:: Extracted records ::
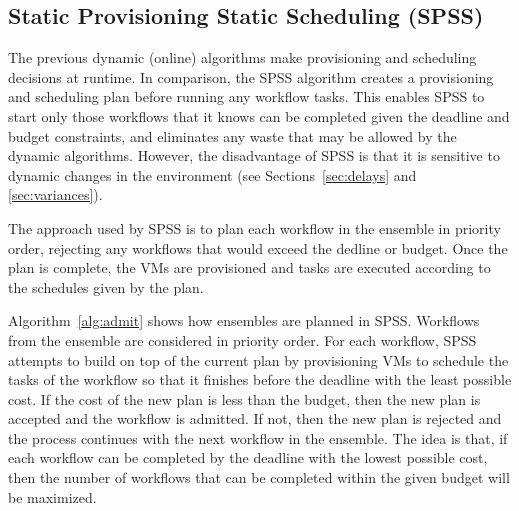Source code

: \documentclass[conference]{IEEEtran}
\begin{document}
\subsection{Static Provisioning Static Scheduling (SPSS)}

The previous dynamic (online) algorithms make provisioning and scheduling
decisions at runtime. In comparison, the SPSS algorithm creates a provisioning
and scheduling plan before running any workflow tasks. This enables SPSS to
start only those workflows that it knows can be completed given the deadline and
budget constraints, and eliminates any waste that may be allowed by the dynamic
algorithms. However, the disadvantage of SPSS is that it is sensitive to dynamic
changes in the environment (see Sections~\ref{sec:delays} and
\ref{sec:variances}).


The approach used by SPSS is to plan each workflow in the ensemble in priority
order, rejecting any workflows that would exceed the dedline or budget. Once the
plan is complete, the VMs are provisioned and tasks are executed according to
the schedules given by the plan.




Algorithm~\ref{alg:admit} shows how ensembles are planned in SPSS. Workflows
from the ensemble are considered in priority order. For each workflow, SPSS
attempts to build on top of the current plan by provisioning VMs to schedule the
tasks of the workflow so that it finishes before the deadline with the least
possible cost. If the cost of the new plan is less than the budget, then the new
plan is accepted and the workflow is admitted. If not, then the new plan is
rejected and the process continues with the next workflow in the ensemble. The
idea is that, if each workflow can be completed by the
deadline with the lowest possible cost, then the number of workflows that can be
completed within the given budget will be maximized.
\end{document}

:: ACTIVITY ::
Look above for the line containing "tasks of the". Output from there through the line containing "idea is that, if", exactly and inclusively.

:: RESULT FOR THIS EXERCISE ::
tasks of the workflow so that it finishes before the deadline with the least
possible cost. If the cost of the new plan is less than the budget, then the new
plan is accepted and the workflow is admitted. If not, then the new plan is
rejected and the process continues with the next workflow in the ensemble. The
idea is that, if each workflow can be completed by the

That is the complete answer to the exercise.